** What you have to do **
Among the entries below, find all lines that include "level" and copy them.

Provided entries START

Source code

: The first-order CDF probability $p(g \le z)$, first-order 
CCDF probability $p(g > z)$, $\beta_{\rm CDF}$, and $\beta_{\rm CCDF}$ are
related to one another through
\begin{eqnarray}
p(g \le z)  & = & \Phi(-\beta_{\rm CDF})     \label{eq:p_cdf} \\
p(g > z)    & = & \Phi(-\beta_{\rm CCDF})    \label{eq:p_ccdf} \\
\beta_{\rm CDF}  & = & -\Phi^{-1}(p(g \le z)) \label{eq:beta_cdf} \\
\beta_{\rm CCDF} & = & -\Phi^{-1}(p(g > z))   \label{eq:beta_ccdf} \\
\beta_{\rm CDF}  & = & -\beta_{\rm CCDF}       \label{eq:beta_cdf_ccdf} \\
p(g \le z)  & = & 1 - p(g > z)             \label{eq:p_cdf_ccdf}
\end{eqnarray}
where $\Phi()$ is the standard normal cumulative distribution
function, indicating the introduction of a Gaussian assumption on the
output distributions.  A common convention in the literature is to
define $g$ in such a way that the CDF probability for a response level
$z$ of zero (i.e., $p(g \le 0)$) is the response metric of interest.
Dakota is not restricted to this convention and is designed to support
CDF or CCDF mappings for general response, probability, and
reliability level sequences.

Provided entries END

** Output for this task **
define $g$ in such a way that the CDF probability for a response level
reliability level sequences.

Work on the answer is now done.